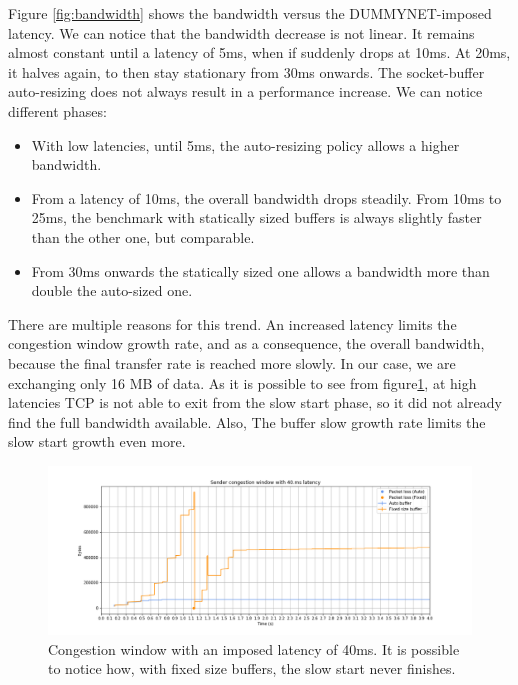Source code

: \documentclass[a4paper,10pt]{article}
\begin{document}
Figure \ref{fig:bandwidth} shows the bandwidth versus the DUMMYNET-imposed latency. We can notice that the bandwidth decrease is not linear. It remains almost constant until a latency of 5ms, when if suddenly drops at 10ms. At 20ms, it halves again, to then stay stationary from 30ms onwards.
The socket-buffer auto-resizing does not always result in a performance increase. We can notice different phases:
\begin{itemize}
   \item With low latencies, until 5ms, the auto-resizing policy allows a higher bandwidth. %

   \item From a latency of 10ms, the overall bandwidth drops steadily. From 10ms to 25ms, the benchmark with statically sized buffers is always slightly faster than the other one, but comparable.
   \item From 30ms onwards the statically sized one allows a bandwidth more than double the auto-sized one. %
\end{itemize}

There are multiple reasons for this trend. 
An increased latency limits the congestion window growth rate, and as a consequence, the overall bandwidth, because the final transfer rate is reached more slowly. In our case, we are exchanging only 16 MB of data. As it is possible to see from figure\ref{fig:40_cwnd}, at high latencies TCP is not able to exit from the slow start phase, so it did not already find the full bandwidth available.
Also, The buffer slow growth rate limits the slow start growth even more.


\begin{figure}[h]
\centering
\includegraphics[width=\textwidth]{images/40_cwnd_comparison.png}
\caption{Congestion window with an imposed latency of 40ms. It is possible to notice how, with fixed size buffers, the slow start never finishes.}
\label{fig:40_cwnd}
\end{figure}
\end{document}
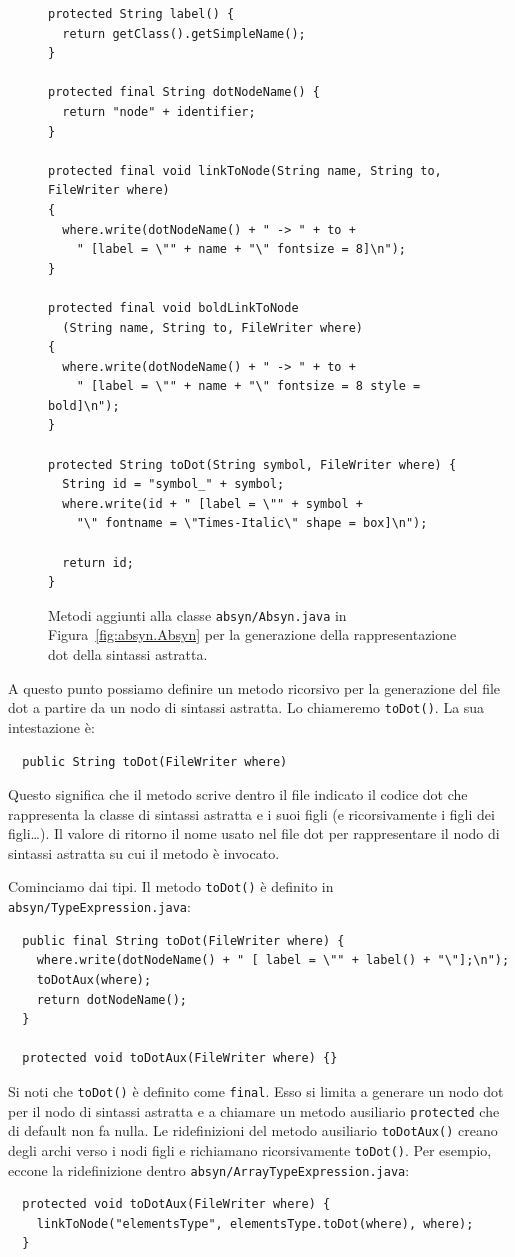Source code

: \begin{figure}[t]
{\small\begin{verbatim}
protected String label() {
  return getClass().getSimpleName();
}

protected final String dotNodeName() {
  return "node" + identifier;
}

protected final void linkToNode(String name, String to, FileWriter where)
{
  where.write(dotNodeName() + " -> " + to +
    " [label = \"" + name + "\" fontsize = 8]\n");
}

protected final void boldLinkToNode
  (String name, String to, FileWriter where)
{
  where.write(dotNodeName() + " -> " + to +
    " [label = \"" + name + "\" fontsize = 8 style = bold]\n");
}

protected String toDot(String symbol, FileWriter where) {
  String id = "symbol_" + symbol;
  where.write(id + " [label = \"" + symbol +
    "\" fontname = \"Times-Italic\" shape = box]\n");

  return id;
}
\end{verbatim}}
\caption{Metodi aggiunti alla classe \texttt{absyn/Absyn.java} in Figura~\ref{fig:absyn.Absyn} per la generazione della rappresentazione dot della sintassi astratta.}
  \label{fig:absyn.Absyn_dot}
\end{figure}

A questo punto possiamo definire un metodo ricorsivo per la generazione del
file dot a partire da un nodo di sintassi astratta. Lo chiameremo
\texttt{toDot()}. La sua intestazione \`e:
%
\begin{verbatim}
  public String toDot(FileWriter where)
\end{verbatim}
%
Questo significa che il metodo scrive dentro il file indicato il codice
dot che rappresenta la classe di sintassi astratta e i suoi figli (e
ricorsivamente i figli dei figli\ldots). Il valore
di ritorno \e il nome usato nel file dot per rappresentare il nodo
di sintassi astratta su cui il metodo \`e invocato.

Cominciamo dai tipi. Il metodo \texttt{toDot()} \`e \cosi definito in
\texttt{absyn/TypeExpression.java}:
%
\begin{verbatim}
  public final String toDot(FileWriter where) {
    where.write(dotNodeName() + " [ label = \"" + label() + "\"];\n");
    toDotAux(where);
    return dotNodeName();
  }

  protected void toDotAux(FileWriter where) {}
\end{verbatim}
%
Si noti che \texttt{toDot()}
\`e definito come \texttt{final}. Esso si limita a generare
un nodo dot per il nodo di sintassi astratta e a chiamare un metodo ausiliario
\texttt{protected} che di default non fa nulla. Le ridefinizioni del
metodo ausiliario \texttt{toDotAux()} creano degli archi
verso i nodi figli e richiamano ricorsivamente \texttt{toDot()}.
Per esempio, eccone la ridefinizione dentro
\texttt{absyn/ArrayTypeExpression.java}:
%
\begin{verbatim}
  protected void toDotAux(FileWriter where) {
    linkToNode("elementsType", elementsType.toDot(where), where);
  }
\end{verbatim}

_WHAT IS REQUIRED_. Above are some records; copy exactly the lines from the one with "higher bandwidth. %" through the one with "There are multiple reasons for this trend.", both included, and no others.

_RESPONSE FOR THIS EXERCISE_.
   \item With low latencies, until 5ms, the auto-resizing policy allows a higher bandwidth. %

   \item From a latency of 10ms, the overall bandwidth drops steadily. From 10ms to 25ms, the benchmark with statically sized buffers is always slightly faster than the other one, but comparable.
   \item From 30ms onwards the statically sized one allows a bandwidth more than double the auto-sized one. %
\end{itemize}

There are multiple reasons for this trend. 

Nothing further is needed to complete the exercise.